Authors: Zhan Hao, Song Ying, Yang Zhan

In June 2020, the Anti-Monopoly Bureau of the State Administration for Market Regulation (“SAMR”) published a new book, the 2019 Compilation of Antitrust Regulations and Guidelines, which contains four previously unpublished guidelines covering the automotive sector, intellectual property rights, leniency policy, and commitments by undertakings. The Guidelines on Leniency for Horizontal Monopoly Agreements (the “Leniency Guidelines”) detail SAMR’s leniency policies towards horizontal monopoly agreements (cartels) under China’s antitrust law system.

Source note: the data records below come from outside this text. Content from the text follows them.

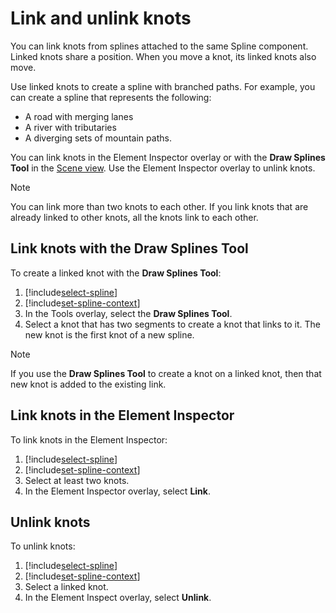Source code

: # Link and unlink knots

You can link knots from splines attached to the same Spline component. Linked knots share a position. When you move a knot, its linked knots also move.

Use linked knots to create a spline with branched paths. For example, you can create a spline that represents the following:
- A road with merging lanes 
- A river with tributaries
- A diverging sets of mountain paths.

You can link knots in the Element Inspector overlay or with the **Draw Splines Tool** in the [Scene view](https://docs.unity3d.com/Manual/UsingTheSceneView.html). Use the Element Inspector overlay to unlink knots. 

> [!NOTE]
> You can link more than two knots to each other. If you link knots that are already linked to other knots, all the knots link to each other.  

## Link knots with the Draw Splines Tool

To create a linked knot with the **Draw Splines Tool**:
1. [!include[select-spline](.\snippets\select-spline.md)]
1. [!include[set-spline-context](.\snippets\set-spline-context.md)]
1. In the Tools overlay, select the **Draw Splines Tool**.
1. Select a knot that has two segments to create a knot that links to it. 
    The new knot is the first knot of a new spline. 

> [!NOTE]
> If you use the **Draw Splines Tool** to create a knot on a linked knot, then that new knot is added to the existing link.

## Link knots in the Element Inspector

To link knots in the Element Inspector: 

1. [!include[select-spline](.\snippets\select-spline.md)]
1. [!include[set-spline-context](.\snippets\set-spline-context.md)]
1. Select at least two knots.
1. In the Element Inspector overlay, select **Link**. 

## Unlink knots

To unlink knots:

1. [!include[select-spline](.\snippets\select-spline.md)]
1. [!include[set-spline-context](.\snippets\set-spline-context.md)]
1. Select a linked knot. 
1. In the Element Inspect overlay, select **Unlink**. 

 
<!-- ## Additional resources
- Links to related content
- Can be doc links or other Unity-owned resources -->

Monopoly agreements by competitors are generally highly secretive, and with the exception of extreme scenarios, the parties to such agreements lack an incentive to whistle-blow to the competition authorities. SAMR’s leniency policy is formulated to encourage such parties to voluntarily self-report and hand over substantive evidence, by granting them exemptions or fine reductions.

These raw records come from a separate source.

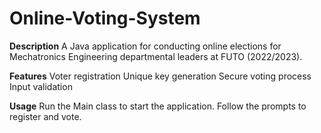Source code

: # Online-Voting-System
**Description**
A Java application for conducting online elections for Mechatronics Engineering departmental leaders at FUTO (2022/2023).

**Features**
Voter registration
Unique key generation
Secure voting process
Input validation

**Usage**
Run the Main class to start the application.
Follow the prompts to register and vote.
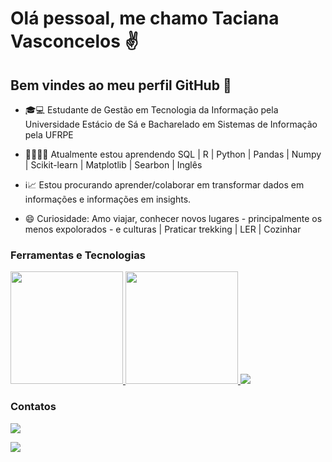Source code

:# Olá pessoal, me chamo Taciana Vasconcelos ✌️
## Bem vindes ao meu perfil GitHub 💛

<!--
**Taciana3090/taciana3090** is a ✨ _special_ ✨ repository because its `README.md` (this file) appears on your GitHub profile.

Here are some ideas to get you started:

- 🔭 I’m currently working on ...
- 🌱 I’m currently learning ...
- 👯 I’m looking to collaborate on ...
- 🤔 I’m looking for help with ...
- 💬 Ask me about ...
- 📫 How to reach me: ...
- 😄 Pronouns: ...
- ⚡ Fun fact: ...
-->
- 🎓💻 Estudante de Gestão em Tecnologia da Informação pela Universidade Estácio de Sá e Bacharelado em Sistemas de Informação pela UFRPE

- 👩‍🎓👩‍💻 Atualmente estou aprendendo SQL | R | Python | Pandas | Numpy | Scikit-learn | Matplotlib | Searbon | Inglês

- ℹ️📈 Estou procurando aprender/colaborar em transformar dados em informações e informações em insights.

- 😄 Curiosidade: Amo viajar, conhecer novos lugares - principalmente os menos expolorados -  e culturas | Praticar trekking | LER | Cozinhar


### Ferramentas e Tecnologias

<div>
<a href="https://github.com/Taciana3090">
<img height="180em" src="https://github-readme-stats.vercel.app/api/top-langs/?username=Taciana3090&layout=compact&langs_count=7&theme=dracula"/>
<img height="180em" src="https://github-readme-stats.vercel.app/api?username=Taciana3090&show_icons=true&theme=dracula&include_all_commits=true&count_private=true"/>
<a href = "mailto:contato@taciana3090@gmail.com"><img src="https://img.shields.io/badge/Gmail-D14836?style=for-the-badge&logo=gmail&logoColor=white" target="_blank"></a>
</div>

### Contatos

<div>
<a href="https://www.linkedin.com/in/taciana-vasconcelos-44a929217" target="_blank"><img src="https://img.shields.io/badge/-LinkedIn-%230077B5?style=for-the-badge&logo=linkedin&logoColor=white" target="_blank"></a> 

<a href = "mailto:taciana3090@gmail.com"><img src="https://img.shields.io/badge/Gmail-D14836?style=for-the-badge&logo=gmail&logoColor=white" target="_blank"></a>

<div>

In China, Article 46 of the Anti-Monopoly Law (the “AML”) provides that, where an operator who is engaged in a monopoly agreement voluntarily reports said monopoly agreement and provides material evidence thereof to the authorities, that party could be eligible for a reduction or exemption from punishment. Inter alia, Articles 33 and 34 of the Interim Provisions on Prohibiting Monopoly Agreements (the “Interim Provisions”) promulgated by SAMR further clarify how reductions or exemptions from penalties apply, define “material evidence”, and set out factors used to “mark” an applicant for consideration by the authorities.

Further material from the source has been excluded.